WHAT NEEDS TO BE DONE:
Each line of the listing below must be retyped as given.

====== PROVIDED DATA ======

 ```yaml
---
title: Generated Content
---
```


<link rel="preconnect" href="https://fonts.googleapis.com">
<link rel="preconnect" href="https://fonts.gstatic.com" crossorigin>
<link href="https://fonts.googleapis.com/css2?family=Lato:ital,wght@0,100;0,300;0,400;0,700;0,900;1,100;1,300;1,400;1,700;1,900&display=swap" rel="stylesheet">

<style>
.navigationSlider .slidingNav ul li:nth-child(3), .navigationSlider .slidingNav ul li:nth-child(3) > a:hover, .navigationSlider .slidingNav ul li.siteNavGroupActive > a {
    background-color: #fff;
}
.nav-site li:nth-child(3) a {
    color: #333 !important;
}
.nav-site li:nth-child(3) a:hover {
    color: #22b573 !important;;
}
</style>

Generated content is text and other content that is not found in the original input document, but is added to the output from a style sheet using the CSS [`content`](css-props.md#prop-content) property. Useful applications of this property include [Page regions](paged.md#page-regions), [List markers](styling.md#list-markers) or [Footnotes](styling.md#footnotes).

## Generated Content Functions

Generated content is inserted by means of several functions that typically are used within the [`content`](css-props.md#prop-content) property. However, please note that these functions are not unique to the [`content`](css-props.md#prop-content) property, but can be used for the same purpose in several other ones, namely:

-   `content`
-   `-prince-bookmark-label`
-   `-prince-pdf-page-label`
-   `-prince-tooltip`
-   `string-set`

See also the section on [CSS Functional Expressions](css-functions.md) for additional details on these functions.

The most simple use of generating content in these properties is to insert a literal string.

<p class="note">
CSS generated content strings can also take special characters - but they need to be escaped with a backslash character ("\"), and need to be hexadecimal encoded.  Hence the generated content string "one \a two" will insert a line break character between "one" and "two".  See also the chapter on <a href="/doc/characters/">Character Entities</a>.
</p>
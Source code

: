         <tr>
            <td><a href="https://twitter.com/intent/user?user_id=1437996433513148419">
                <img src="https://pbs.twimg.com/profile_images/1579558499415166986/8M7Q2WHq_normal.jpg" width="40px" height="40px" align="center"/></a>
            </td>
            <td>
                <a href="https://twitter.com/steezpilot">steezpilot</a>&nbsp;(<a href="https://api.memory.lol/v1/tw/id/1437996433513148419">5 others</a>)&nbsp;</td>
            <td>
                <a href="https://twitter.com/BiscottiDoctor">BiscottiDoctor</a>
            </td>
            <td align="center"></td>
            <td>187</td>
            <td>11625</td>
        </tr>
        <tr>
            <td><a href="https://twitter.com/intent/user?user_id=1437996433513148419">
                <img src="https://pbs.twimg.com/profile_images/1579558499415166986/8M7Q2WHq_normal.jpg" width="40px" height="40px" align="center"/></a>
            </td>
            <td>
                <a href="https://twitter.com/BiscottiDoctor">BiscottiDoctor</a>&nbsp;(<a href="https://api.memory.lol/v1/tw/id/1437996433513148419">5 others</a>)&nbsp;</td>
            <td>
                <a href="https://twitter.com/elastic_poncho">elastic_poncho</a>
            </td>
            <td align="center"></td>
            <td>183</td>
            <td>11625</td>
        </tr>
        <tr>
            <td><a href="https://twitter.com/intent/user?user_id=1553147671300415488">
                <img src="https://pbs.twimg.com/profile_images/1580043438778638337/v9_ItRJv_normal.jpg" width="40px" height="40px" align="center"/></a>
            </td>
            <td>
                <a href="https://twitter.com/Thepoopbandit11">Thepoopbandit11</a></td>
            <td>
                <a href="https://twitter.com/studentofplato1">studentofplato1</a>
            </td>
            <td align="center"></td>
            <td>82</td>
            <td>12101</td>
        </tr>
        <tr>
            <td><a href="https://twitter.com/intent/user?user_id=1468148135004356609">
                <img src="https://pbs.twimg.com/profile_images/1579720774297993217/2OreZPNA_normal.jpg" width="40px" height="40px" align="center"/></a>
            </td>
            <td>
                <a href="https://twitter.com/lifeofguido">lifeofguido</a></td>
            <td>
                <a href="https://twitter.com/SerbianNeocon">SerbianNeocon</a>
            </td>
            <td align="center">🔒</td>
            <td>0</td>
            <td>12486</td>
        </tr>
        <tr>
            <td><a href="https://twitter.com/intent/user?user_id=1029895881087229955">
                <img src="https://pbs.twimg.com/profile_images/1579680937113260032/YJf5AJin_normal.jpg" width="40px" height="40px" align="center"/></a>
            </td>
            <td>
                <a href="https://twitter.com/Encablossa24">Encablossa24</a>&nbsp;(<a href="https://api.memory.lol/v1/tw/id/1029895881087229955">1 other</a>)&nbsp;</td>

======

TASK RESPONSE:
 ```yaml
---
title: Generated Content
---
```


<link rel="preconnect" href="https://fonts.googleapis.com">
<link rel="preconnect" href="https://fonts.gstatic.com" crossorigin>
<link href="https://fonts.googleapis.com/css2?family=Lato:ital,wght@0,100;0,300;0,400;0,700;0,900;1,100;1,300;1,400;1,700;1,900&display=swap" rel="stylesheet">

<style>
.navigationSlider .slidingNav ul li:nth-child(3), .navigationSlider .slidingNav ul li:nth-child(3) > a:hover, .navigationSlider .slidingNav ul li.siteNavGroupActive > a {
    background-color: #fff;
}
.nav-site li:nth-child(3) a {
    color: #333 !important;
}
.nav-site li:nth-child(3) a:hover {
    color: #22b573 !important;;
}
</style>

Generated content is text and other content that is not found in the original input document, but is added to the output from a style sheet using the CSS [`content`](css-props.md#prop-content) property. Useful applications of this property include [Page regions](paged.md#page-regions), [List markers](styling.md#list-markers) or [Footnotes](styling.md#footnotes).

## Generated Content Functions

Generated content is inserted by means of several functions that typically are used within the [`content`](css-props.md#prop-content) property. However, please note that these functions are not unique to the [`content`](css-props.md#prop-content) property, but can be used for the same purpose in several other ones, namely:

-   `content`
-   `-prince-bookmark-label`
-   `-prince-pdf-page-label`
-   `-prince-tooltip`
-   `string-set`

See also the section on [CSS Functional Expressions](css-functions.md) for additional details on these functions.

The most simple use of generating content in these properties is to insert a literal string.

<p class="note">
CSS generated content strings can also take special characters - but they need to be escaped with a backslash character ("\"), and need to be hexadecimal encoded.  Hence the generated content string "one \a two" will insert a line break character between "one" and "two".  See also the chapter on <a href="/doc/characters/">Character Entities</a>.
</p>
Source code

:         <tr>
            <td><a href="https://twitter.com/intent/user?user_id=1437996433513148419">
                <img src="https://pbs.twimg.com/profile_images/1579558499415166986/8M7Q2WHq_normal.jpg" width="40px" height="40px" align="center"/></a>
            </td>
            <td>
                <a href="https://twitter.com/steezpilot">steezpilot</a>&nbsp;(<a href="https://api.memory.lol/v1/tw/id/1437996433513148419">5 others</a>)&nbsp;</td>
            <td>
                <a href="https://twitter.com/BiscottiDoctor">BiscottiDoctor</a>
            </td>
            <td align="center"></td>
            <td>187</td>
            <td>11625</td>
        </tr>
        <tr>
            <td><a href="https://twitter.com/intent/user?user_id=1437996433513148419">
                <img src="https://pbs.twimg.com/profile_images/1579558499415166986/8M7Q2WHq_normal.jpg" width="40px" height="40px" align="center"/></a>
            </td>
            <td>
                <a href="https://twitter.com/BiscottiDoctor">BiscottiDoctor</a>&nbsp;(<a href="https://api.memory.lol/v1/tw/id/1437996433513148419">5 others</a>)&nbsp;</td>
            <td>
                <a href="https://twitter.com/elastic_poncho">elastic_poncho</a>
            </td>
            <td align="center"></td>
            <td>183</td>
            <td>11625</td>
        </tr>
        <tr>
            <td><a href="https://twitter.com/intent/user?user_id=1553147671300415488">
                <img src="https://pbs.twimg.com/profile_images/1580043438778638337/v9_ItRJv_normal.jpg" width="40px" height="40px" align="center"/></a>
            </td>
            <td>
                <a href="https://twitter.com/Thepoopbandit11">Thepoopbandit11</a></td>
            <td>
                <a href="https://twitter.com/studentofplato1">studentofplato1</a>
            </td>
            <td align="center"></td>
            <td>82</td>
            <td>12101</td>
        </tr>
        <tr>
            <td><a href="https://twitter.com/intent/user?user_id=1468148135004356609">
                <img src="https://pbs.twimg.com/profile_images/1579720774297993217/2OreZPNA_normal.jpg" width="40px" height="40px" align="center"/></a>
            </td>
            <td>
                <a href="https://twitter.com/lifeofguido">lifeofguido</a></td>
            <td>
                <a href="https://twitter.com/SerbianNeocon">SerbianNeocon</a>
            </td>
            <td align="center">🔒</td>
            <td>0</td>
            <td>12486</td>
        </tr>
        <tr>
            <td><a href="https://twitter.com/intent/user?user_id=1029895881087229955">
                <img src="https://pbs.twimg.com/profile_images/1579680937113260032/YJf5AJin_normal.jpg" width="40px" height="40px" align="center"/></a>
            </td>
            <td>
                <a href="https://twitter.com/Encablossa24">Encablossa24</a>&nbsp;(<a href="https://api.memory.lol/v1/tw/id/1029895881087229955">1 other</a>)&nbsp;</td>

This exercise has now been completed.